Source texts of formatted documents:
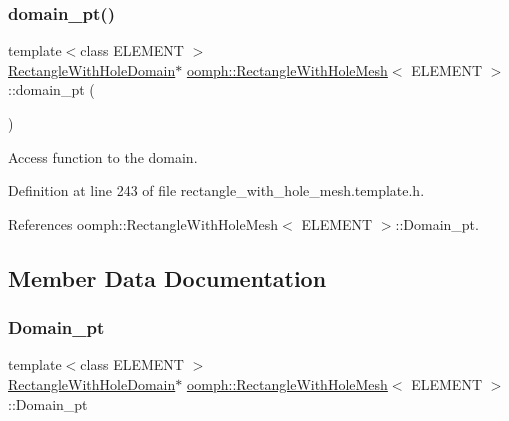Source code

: \subsubsection{\texorpdfstring{domain\+\_\+pt()}{domain\_pt()}}
{\footnotesize\ttfamily template$<$class E\+L\+E\+M\+E\+NT $>$ \\
\hyperlink{classoomph_1_1RectangleWithHoleDomain}{Rectangle\+With\+Hole\+Domain}$\ast$ \hyperlink{classoomph_1_1RectangleWithHoleMesh}{oomph\+::\+Rectangle\+With\+Hole\+Mesh}$<$ E\+L\+E\+M\+E\+NT $>$\+::domain\+\_\+pt (\begin{DoxyParamCaption}{ }\end{DoxyParamCaption})\hspace{0.3cm}{\ttfamily [inline]}}



Access function to the domain. 



Definition at line 243 of file rectangle\+\_\+with\+\_\+hole\+\_\+mesh.\+template.\+h.



References oomph\+::\+Rectangle\+With\+Hole\+Mesh$<$ E\+L\+E\+M\+E\+N\+T $>$\+::\+Domain\+\_\+pt.



\subsection{Member Data Documentation}
\mbox{\label{classoomph_1_1RectangleWithHoleMesh_a04b200644403da650d38e707285e2b53}} 
\subsubsection{\texorpdfstring{Domain\+\_\+pt}{Domain\_pt}}
{\footnotesize\ttfamily template$<$class E\+L\+E\+M\+E\+NT $>$ \\
\hyperlink{classoomph_1_1RectangleWithHoleDomain}{Rectangle\+With\+Hole\+Domain}$\ast$ \hyperlink{classoomph_1_1RectangleWithHoleMesh}{oomph\+::\+Rectangle\+With\+Hole\+Mesh}$<$ E\+L\+E\+M\+E\+NT $>$\+::Domain\+\_\+pt\hspace{0.3cm}{\ttfamily [protected]}}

Required work: Every line from the one containing "Definition at line" to the close of the records must be reproduced exactly. Include both ends and nothing more.

Result:
Definition at line 243 of file rectangle\+\_\+with\+\_\+hole\+\_\+mesh.\+template.\+h.



References oomph\+::\+Rectangle\+With\+Hole\+Mesh$<$ E\+L\+E\+M\+E\+N\+T $>$\+::\+Domain\+\_\+pt.



\subsection{Member Data Documentation}
\mbox{\label{classoomph_1_1RectangleWithHoleMesh_a04b200644403da650d38e707285e2b53}} 
\subsubsection{\texorpdfstring{Domain\+\_\+pt}{Domain\_pt}}
{\footnotesize\ttfamily template$<$class E\+L\+E\+M\+E\+NT $>$ \\
\hyperlink{classoomph_1_1RectangleWithHoleDomain}{Rectangle\+With\+Hole\+Domain}$\ast$ \hyperlink{classoomph_1_1RectangleWithHoleMesh}{oomph\+::\+Rectangle\+With\+Hole\+Mesh}$<$ E\+L\+E\+M\+E\+NT $>$\+::Domain\+\_\+pt\hspace{0.3cm}{\ttfamily [protected]}}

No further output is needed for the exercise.